◆ DATASET RECORDS ◆
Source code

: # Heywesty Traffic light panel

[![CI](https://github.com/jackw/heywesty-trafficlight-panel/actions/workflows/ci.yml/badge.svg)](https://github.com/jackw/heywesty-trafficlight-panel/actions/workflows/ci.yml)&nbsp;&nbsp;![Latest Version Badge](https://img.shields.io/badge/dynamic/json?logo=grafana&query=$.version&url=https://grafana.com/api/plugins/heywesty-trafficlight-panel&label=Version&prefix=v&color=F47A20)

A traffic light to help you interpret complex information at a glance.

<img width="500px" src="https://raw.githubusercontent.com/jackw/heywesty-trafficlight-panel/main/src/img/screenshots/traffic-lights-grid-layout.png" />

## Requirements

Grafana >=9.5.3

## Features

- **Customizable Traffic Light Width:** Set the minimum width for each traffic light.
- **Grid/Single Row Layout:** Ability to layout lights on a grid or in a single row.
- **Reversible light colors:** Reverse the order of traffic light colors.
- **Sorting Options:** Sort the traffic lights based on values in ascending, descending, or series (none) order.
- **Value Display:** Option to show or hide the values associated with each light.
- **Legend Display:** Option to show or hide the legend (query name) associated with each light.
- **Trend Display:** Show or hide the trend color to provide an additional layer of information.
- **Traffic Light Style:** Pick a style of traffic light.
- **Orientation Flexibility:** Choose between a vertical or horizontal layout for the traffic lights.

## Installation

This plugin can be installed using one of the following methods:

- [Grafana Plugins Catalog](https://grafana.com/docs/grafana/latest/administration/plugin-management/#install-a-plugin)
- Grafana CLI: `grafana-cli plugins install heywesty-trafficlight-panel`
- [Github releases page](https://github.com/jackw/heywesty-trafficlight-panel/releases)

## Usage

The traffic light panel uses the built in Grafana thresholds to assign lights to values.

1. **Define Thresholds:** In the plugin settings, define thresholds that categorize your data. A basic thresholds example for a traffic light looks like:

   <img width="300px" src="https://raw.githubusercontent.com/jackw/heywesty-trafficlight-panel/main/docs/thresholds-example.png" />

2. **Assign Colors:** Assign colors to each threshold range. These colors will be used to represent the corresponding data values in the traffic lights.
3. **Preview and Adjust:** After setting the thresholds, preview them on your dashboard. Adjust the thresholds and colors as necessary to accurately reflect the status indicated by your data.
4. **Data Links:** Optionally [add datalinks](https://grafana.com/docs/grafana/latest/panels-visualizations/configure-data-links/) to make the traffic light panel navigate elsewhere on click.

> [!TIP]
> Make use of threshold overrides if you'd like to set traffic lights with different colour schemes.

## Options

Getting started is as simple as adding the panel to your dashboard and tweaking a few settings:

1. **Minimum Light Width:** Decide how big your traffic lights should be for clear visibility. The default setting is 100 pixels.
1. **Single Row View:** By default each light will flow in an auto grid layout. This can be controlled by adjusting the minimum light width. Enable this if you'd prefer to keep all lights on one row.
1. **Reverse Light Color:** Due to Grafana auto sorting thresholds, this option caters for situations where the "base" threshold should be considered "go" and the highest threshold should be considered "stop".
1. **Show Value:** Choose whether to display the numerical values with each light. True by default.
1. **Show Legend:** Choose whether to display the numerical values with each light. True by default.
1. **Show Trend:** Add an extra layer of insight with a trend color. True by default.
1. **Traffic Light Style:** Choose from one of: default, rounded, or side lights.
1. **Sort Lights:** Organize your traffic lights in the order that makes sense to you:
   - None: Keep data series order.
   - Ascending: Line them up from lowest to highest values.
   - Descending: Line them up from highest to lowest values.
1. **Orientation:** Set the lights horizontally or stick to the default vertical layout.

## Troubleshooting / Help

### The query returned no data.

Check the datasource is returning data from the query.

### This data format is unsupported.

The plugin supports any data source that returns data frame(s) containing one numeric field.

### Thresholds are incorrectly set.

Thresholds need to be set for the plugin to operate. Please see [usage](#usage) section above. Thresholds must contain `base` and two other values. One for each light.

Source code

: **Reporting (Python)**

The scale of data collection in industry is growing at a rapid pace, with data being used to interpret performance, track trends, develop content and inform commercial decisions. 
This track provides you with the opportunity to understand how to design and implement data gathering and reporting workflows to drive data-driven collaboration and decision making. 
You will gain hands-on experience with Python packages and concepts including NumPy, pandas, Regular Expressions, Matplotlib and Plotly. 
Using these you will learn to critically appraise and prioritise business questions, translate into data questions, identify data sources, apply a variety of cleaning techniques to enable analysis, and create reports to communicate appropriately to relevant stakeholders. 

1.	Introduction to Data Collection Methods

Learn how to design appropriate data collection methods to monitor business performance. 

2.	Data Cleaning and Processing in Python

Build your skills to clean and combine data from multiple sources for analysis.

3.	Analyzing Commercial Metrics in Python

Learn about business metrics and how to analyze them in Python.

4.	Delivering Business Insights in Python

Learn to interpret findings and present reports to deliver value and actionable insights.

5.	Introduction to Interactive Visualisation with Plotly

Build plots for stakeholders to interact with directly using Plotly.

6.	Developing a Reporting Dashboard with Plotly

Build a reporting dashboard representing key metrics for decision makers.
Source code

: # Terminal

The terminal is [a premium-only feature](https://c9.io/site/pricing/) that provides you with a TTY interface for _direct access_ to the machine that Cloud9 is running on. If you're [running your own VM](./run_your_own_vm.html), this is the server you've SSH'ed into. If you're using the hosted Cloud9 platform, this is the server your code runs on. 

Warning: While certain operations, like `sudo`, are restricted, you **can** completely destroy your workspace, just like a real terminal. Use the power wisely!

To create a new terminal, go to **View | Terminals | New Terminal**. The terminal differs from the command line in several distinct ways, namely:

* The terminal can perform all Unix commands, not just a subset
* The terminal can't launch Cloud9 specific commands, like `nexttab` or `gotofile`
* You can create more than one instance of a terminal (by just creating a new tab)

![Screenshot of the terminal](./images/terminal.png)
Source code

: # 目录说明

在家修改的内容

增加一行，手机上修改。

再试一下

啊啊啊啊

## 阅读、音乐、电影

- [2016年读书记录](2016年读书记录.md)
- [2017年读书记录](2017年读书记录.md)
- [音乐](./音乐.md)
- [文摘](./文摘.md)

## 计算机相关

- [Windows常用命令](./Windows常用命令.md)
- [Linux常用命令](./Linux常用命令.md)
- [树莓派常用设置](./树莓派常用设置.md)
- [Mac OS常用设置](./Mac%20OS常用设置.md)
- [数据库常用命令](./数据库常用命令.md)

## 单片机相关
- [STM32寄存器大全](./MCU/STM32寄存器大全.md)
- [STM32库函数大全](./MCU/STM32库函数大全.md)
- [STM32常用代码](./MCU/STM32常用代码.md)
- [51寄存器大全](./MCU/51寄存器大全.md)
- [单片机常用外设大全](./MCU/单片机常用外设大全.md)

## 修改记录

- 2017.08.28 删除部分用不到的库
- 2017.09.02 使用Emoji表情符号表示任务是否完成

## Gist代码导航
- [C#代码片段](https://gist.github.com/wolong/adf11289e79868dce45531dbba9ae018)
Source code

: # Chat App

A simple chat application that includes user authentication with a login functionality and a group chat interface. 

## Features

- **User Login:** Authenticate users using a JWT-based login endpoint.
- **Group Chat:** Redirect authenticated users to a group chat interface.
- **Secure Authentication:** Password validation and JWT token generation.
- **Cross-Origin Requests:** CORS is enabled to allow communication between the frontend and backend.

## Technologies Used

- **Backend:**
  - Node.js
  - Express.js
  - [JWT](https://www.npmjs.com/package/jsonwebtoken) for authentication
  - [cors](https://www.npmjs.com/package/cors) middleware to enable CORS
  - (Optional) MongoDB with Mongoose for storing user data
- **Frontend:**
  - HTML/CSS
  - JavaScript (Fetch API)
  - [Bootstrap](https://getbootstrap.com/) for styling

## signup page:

◆ WHAT IS EXPECTED ◆
Review the material and copy each line in which the word "stakeholders" appears.

◆ TASK ANSWER ◆
Using these you will learn to critically appraise and prioritise business questions, translate into data questions, identify data sources, apply a variety of cleaning techniques to enable analysis, and create reports to communicate appropriately to relevant stakeholders. 
Build plots for stakeholders to interact with directly using Plotly.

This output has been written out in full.